Effective Jan. 1, 2018, Medicare began to reimburse payable drugs and biological agents purchased through the 340b program at an adjusted amount for those hospitals paid under the Hospital Outpatient Prospective Payment System (OPPS). The 340b program gives drug subsidies to pre-qualified providers through the Health Services and Resources Administration (HRSA) of the federal government. Because these drugs and biologicals are obtained at a subsidized rate, they must be billed with the JG and TB modifiers.

As of January 19, 2019, Priority Health will deny any claims billed by a 340b eligible facility for these payable drugs and biological agents billed without the proper modifiers. In addition, we will begin recouping payment for any claim paid in 2018 that was not billed with the proper modifier. Providers are encouraged to rebill any recouped claims with the proper modifiers.

Patients will not be directly impacted, other than potentially receiving additional EOBs as claims are recouped and reprocessed.



Reminder: No longer accepting fax submissions for record requests and appeals starting March 4

As of March 4, 2019, Priority Health will no longer accept fax submissions for record requests and appeals. This documentation should be submitted online through our provider portal. If you submit via fax the request will not be processed.
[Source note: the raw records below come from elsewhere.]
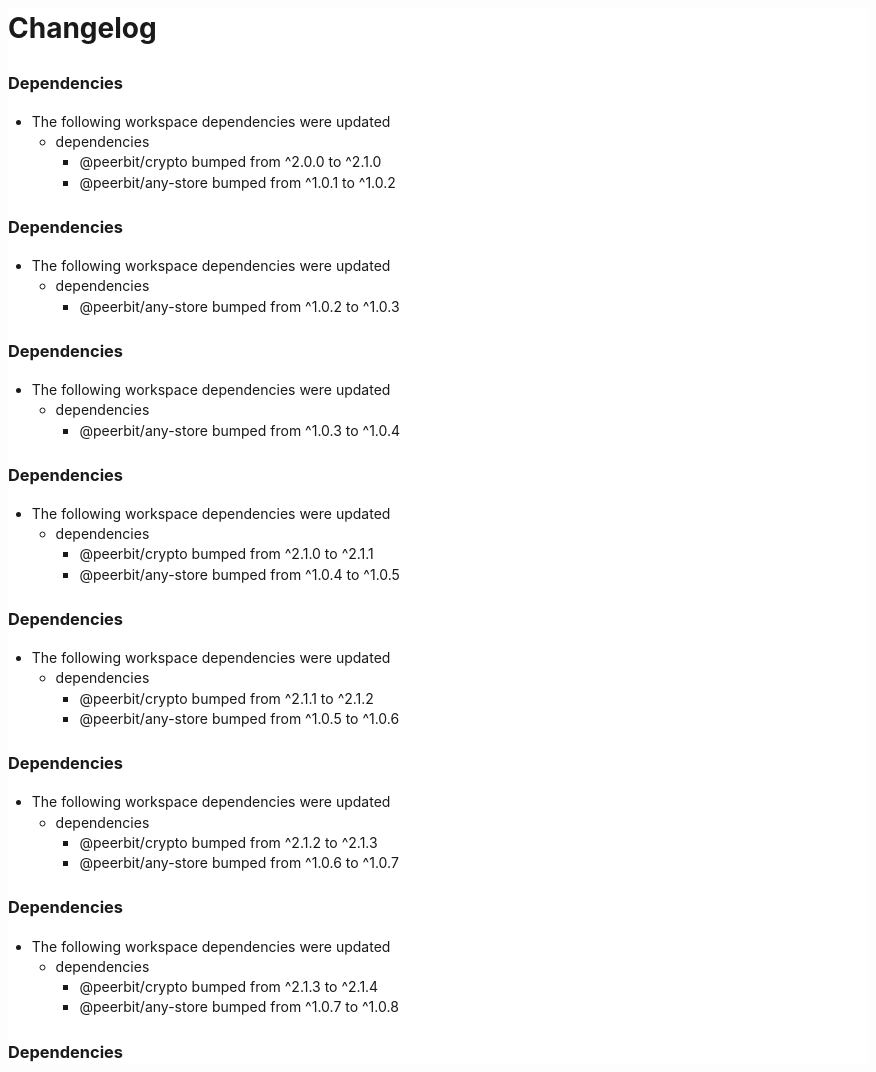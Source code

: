 # Changelog

### Dependencies

* The following workspace dependencies were updated
  * dependencies
    * @peerbit/crypto bumped from ^2.0.0 to ^2.1.0
    * @peerbit/any-store bumped from ^1.0.1 to ^1.0.2

### Dependencies

* The following workspace dependencies were updated
  * dependencies
    * @peerbit/any-store bumped from ^1.0.2 to ^1.0.3

### Dependencies

* The following workspace dependencies were updated
  * dependencies
    * @peerbit/any-store bumped from ^1.0.3 to ^1.0.4

### Dependencies

* The following workspace dependencies were updated
  * dependencies
    * @peerbit/crypto bumped from ^2.1.0 to ^2.1.1
    * @peerbit/any-store bumped from ^1.0.4 to ^1.0.5

### Dependencies

* The following workspace dependencies were updated
  * dependencies
    * @peerbit/crypto bumped from ^2.1.1 to ^2.1.2
    * @peerbit/any-store bumped from ^1.0.5 to ^1.0.6

### Dependencies

* The following workspace dependencies were updated
  * dependencies
    * @peerbit/crypto bumped from ^2.1.2 to ^2.1.3
    * @peerbit/any-store bumped from ^1.0.6 to ^1.0.7

### Dependencies

* The following workspace dependencies were updated
  * dependencies
    * @peerbit/crypto bumped from ^2.1.3 to ^2.1.4
    * @peerbit/any-store bumped from ^1.0.7 to ^1.0.8

### Dependencies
If you receive a claim denial that requests medical records, or you have a need to submit an appeal, submit through our provider portal by following these steps:

  1. Log in to your Priority Health provider account.
  2. Go to your Priority Health Secure Mailbox.
  3. Select "compose a message."
  4. For the "To" address, choose "Medical Record Submission" or "Appeals" from the drop-down list. Reference the original claim number or inquiry number (if available).
  5. Attach the medical records or appeal form to your message.

If you're unsure of how to use your secure mailbox, see use your secure mailbox for additional information.



Provider website pages moving outside of login

Updated Jan. 17, 2019:  Starting in December, we began moving Provider Center pages from the logged-in Provider Center to the Provider Out-of-Network Guide, so you don't have to log in to see them. We renamed the Out-of-Network Guide the Provider Manual. The process of moving pages will continue throughout January.



Reminder: Effective Jan. 1, step therapy added for Medicare Part B drugs

Effective Jan. 1, 2019, Priority Health is adding step therapy requirements for a variety of Medicare Part B drugs (under the medical benefit) for new starts only. Specifically, we'll be adding step therapy to Part B drugs that currently have a prior authorization requirement in place.

What is step therapy
Step therapy requires a member to first try certain drugs to treat their medical condition before we'll cover another drug for that condition. For example, if Drug A and Drug B both treat a medical condition, we may not cover Drug B unless they try Drug A first. If Drug A does not work, we'll then cover Drug B.

All drugs with step therapy starting Jan. 1, 2019: Aveed, Benlysta, Botox, Cinqair, Fasenra, Inflectta, Krystexxa, Nucala, Remicade, Renflexis, Rituxan, Soliris, Xeomin.

This article is older but just came up again with the issues with the Medicare policy regarding 5-FU.  We were hoping PH would automatically reprocess these claims but we need to submit corrected claims instead.



System updates associated with CMS releases

When the Centers for Medicare and Medicaid Services (CMS) change or update their coverage policies or pricing, they allow health plans up to 30 days to reconfigure our systems in response. At times this will not align with the implementation of the changes for traditional Medicare or Medicaid.

New or revised National and Local Coverage Determinations (NCDs and LCDs)
We update our systems with NCD and LCD changes within 30 days of the release date from CMS or local MAC carrier.  Updates to NCDs/LCDs are not retrospectively applied to claims that have already processed in our system.

Pricing/payment updates
We implement pricing updates associated with changes to the Medicare and Medicaid payment systems within 30 days of release date from CMS.

Payment system updates are not retrospectively applied to claims that have already processed in our system.